Intermittent timeouts and slowness in Brick River
Incident Report for Brick River
Resolved
The issue has been resolved by Microsoft. Here is their statement on what happened. Technical stuff coming...

+++++++++++++++++++++++++++++++++++

Summary of Impact: Between 19:43 and 22:35 UTC on 02 May 2019, customers may have experienced intermittent connectivity issues with Azure and other Microsoft services (including M365, Dynamics, DevOps, etc). Most services were recovered by 21:30 UTC with the remaining recovered by 22:35 UTC.

Preliminary Root Cause: Engineers identified the underlying root cause as a nameserver delegation change affecting DNS resolution and resulting in downstream impact to Compute, Storage, App Service, AAD, and SQL Database services. During the migration of a legacy DNS system to Azure DNS, some domains for Microsoft services were incorrectly updated. No customer DNS records were impacted during this incident, and the availability of Azure DNS remained at 100% throughout the incident. The problem impacted only records for Microsoft services.

Mitigation: To mitigate, engineers corrected the nameserver delegation issue. Applications and services that accessed the incorrectly configured domains may have cached the incorrect information, leading to a longer restoration time until their cached information expired.

Next steps: Engineers will continue to investigate to establish the full root cause and prevent future occurrences. A detailed RCA will be provided within 72 hours.
Posted May 02, 2019 - 20:46 EDT
Update
We're almost there. Microsoft is saying "Mitigation Applied and Validating Final Recovery"

So looks like we're out of the woods. We're not seeing any more problems on our end. We'll send the official "resolved" message when we get final confirmation from Microsoft.
Posted May 02, 2019 - 20:01 EDT
Update
According to Microsoft...Most services are showing recovery.

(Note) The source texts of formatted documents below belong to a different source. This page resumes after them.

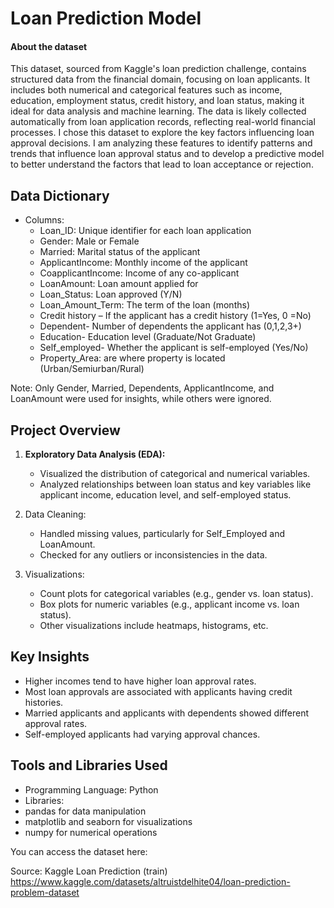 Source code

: # Loan Prediction Model 
#### About the dataset
This dataset, sourced from Kaggle's loan prediction challenge, contains structured data from the financial domain, focusing on loan applicants. It includes both numerical and categorical features such as income, education, employment status, credit history, and loan status, making it ideal for data analysis and machine learning. The data is likely collected automatically from loan application records, reflecting real-world financial processes. I chose this dataset to explore the key factors influencing loan approval decisions. I am analyzing these features to identify patterns and trends that influence loan approval status and to develop a predictive model to better understand the factors that lead to loan acceptance or rejection.

## Data Dictionary
- Columns:
  - Loan_ID: Unique identifier for each loan application  
  - Gender: Male or Female  
  - Married: Marital status of the applicant  
  - ApplicantIncome: Monthly income of the applicant  
  - CoapplicantIncome: Income of any co-applicant  
  - LoanAmount: Loan amount applied for  
  - Loan_Status: Loan approved (Y/N)
  - Loan_Amount_Term: The term of the loan (months)
  - Credit history – If the applicant has a credit history (1=Yes, 0 =No)
  - Dependent- Number of dependents the applicant has (0,1,2,3+)
  - Education- Education level (Graduate/Not Graduate)
  - Self_employed- Whether the applicant is self-employed (Yes/No)
  - Property_Area: are where property is located (Urban/Semiurban/Rural)
 
    
Note: Only Gender, Married, Dependents, ApplicantIncome, and LoanAmount were used for insights, while others were ignored. 

## Project Overview
1. **Exploratory Data Analysis (EDA):**
   - Visualized the distribution of categorical and numerical variables.
   - Analyzed relationships between loan status and key variables like applicant income, education level, and self-employed status.
   
2. Data Cleaning:
   - Handled missing values, particularly for Self_Employed and LoanAmount.
   - Checked for any outliers or inconsistencies in the data.
   
3. Visualizations:
   - Count plots for categorical variables (e.g., gender vs. loan status).
   - Box plots for numeric variables (e.g., applicant income vs. loan status).
   - Other visualizations include heatmaps, histograms, etc.

## Key Insights
- Higher incomes tend to have higher loan approval rates.
- Most loan approvals are associated with applicants having credit histories.
- Married applicants and applicants with dependents showed different approval rates.
- Self-employed applicants had varying approval chances.

## Tools and Libraries Used
- Programming Language: Python
-  Libraries: 
  - pandas for data manipulation
  - matplotlib and seaborn for visualizations
  - numpy for numerical operations

   You can access the dataset here: 
  
   
   Source: Kaggle Loan Prediction (train) https://www.kaggle.com/datasets/altruistdelhite04/loan-prediction-problem-dataset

We have been constantly checking Microsoft's DNS as well and we too see that it seems to be recovering.

This is the latest from Microsoft... They part is the last sentence...
Starting at 19:43 UTC on 02 May 2019, customers may experience intermittent connectivity issues with Azure and other Microsoft services (including M365, Dynamics, DevOps, etc).

Engineers have identified the underlying root cause as a name server delegation issue with DNS resolution, affecting network connectivity and downstream impact to Compute, Storage, App Service, AAD, and SQL Database services. Mitigation has been applied, and engineering teams are clearing resolver cache to fully mitigate the issue. Most services are showing recovery.
Posted May 02, 2019 - 19:14 EDT
Update
Just heard from Microsoft and they are saying "some customers may start to see recovery".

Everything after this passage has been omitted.